▶ [Work to be completed]: List each line of the data that holds the string "seconds".

▶ [Input records]:
______________________________
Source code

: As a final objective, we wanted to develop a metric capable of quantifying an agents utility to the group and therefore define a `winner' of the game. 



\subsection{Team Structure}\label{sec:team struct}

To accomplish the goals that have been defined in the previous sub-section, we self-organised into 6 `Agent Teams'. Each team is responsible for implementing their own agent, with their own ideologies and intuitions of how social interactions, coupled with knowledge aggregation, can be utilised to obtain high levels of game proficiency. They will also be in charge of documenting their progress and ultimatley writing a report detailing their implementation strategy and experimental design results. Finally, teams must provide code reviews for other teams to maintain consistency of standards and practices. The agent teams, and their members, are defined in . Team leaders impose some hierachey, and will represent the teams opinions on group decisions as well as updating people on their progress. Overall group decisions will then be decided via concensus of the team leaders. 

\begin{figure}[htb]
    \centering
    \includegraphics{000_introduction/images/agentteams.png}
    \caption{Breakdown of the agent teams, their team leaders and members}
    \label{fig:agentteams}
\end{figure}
______________________________
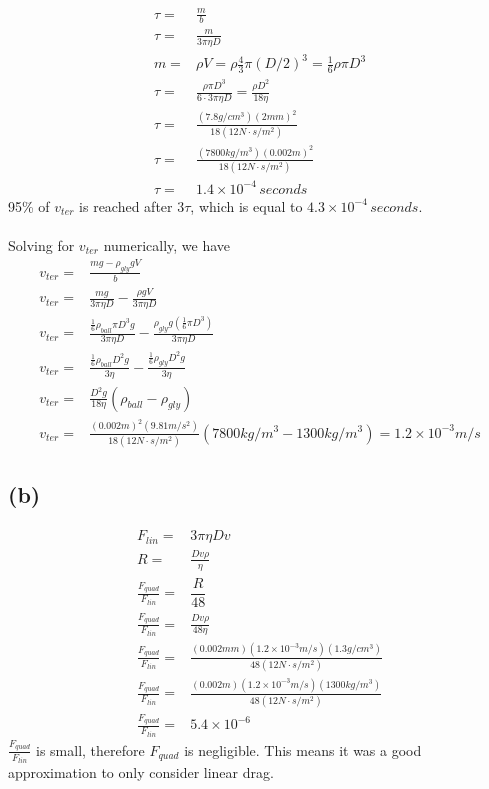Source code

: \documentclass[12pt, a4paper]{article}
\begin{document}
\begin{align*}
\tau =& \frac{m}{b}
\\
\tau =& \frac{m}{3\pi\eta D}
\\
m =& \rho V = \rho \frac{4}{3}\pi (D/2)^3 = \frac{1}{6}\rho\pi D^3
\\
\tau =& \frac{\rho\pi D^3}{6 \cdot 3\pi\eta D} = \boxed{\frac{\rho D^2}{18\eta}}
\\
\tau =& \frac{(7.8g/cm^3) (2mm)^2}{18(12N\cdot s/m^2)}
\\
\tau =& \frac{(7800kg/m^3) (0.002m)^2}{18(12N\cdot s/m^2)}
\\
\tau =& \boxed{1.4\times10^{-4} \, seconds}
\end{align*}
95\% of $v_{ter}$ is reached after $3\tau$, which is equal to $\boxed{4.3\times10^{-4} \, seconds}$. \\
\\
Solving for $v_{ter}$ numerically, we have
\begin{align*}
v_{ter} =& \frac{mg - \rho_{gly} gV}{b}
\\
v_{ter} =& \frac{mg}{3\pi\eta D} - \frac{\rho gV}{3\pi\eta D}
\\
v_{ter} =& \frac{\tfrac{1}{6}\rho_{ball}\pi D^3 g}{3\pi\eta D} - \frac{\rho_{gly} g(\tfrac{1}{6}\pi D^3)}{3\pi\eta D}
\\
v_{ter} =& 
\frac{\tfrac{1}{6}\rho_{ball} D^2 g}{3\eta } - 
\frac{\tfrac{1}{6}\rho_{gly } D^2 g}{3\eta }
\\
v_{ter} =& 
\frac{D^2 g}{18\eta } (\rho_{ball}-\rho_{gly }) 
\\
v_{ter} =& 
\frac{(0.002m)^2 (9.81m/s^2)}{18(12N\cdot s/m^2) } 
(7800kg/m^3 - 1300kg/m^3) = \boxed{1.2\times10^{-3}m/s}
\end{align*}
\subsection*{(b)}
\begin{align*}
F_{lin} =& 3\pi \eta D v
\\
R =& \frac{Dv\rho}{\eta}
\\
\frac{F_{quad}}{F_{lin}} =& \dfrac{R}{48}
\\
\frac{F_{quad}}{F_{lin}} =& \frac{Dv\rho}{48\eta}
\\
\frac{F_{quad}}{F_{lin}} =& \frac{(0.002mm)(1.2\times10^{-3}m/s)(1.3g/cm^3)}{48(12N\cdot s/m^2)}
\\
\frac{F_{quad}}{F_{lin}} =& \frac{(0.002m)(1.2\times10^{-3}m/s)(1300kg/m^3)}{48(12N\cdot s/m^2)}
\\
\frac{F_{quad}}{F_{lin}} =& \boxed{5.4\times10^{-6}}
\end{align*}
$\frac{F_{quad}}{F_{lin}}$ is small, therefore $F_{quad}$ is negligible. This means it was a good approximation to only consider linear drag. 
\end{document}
______________________________
▶ [Solution to this exercise]:
\tau =& \boxed{1.4\times10^{-4} \, seconds}
95\% of $v_{ter}$ is reached after $3\tau$, which is equal to $\boxed{4.3\times10^{-4} \, seconds}$. \\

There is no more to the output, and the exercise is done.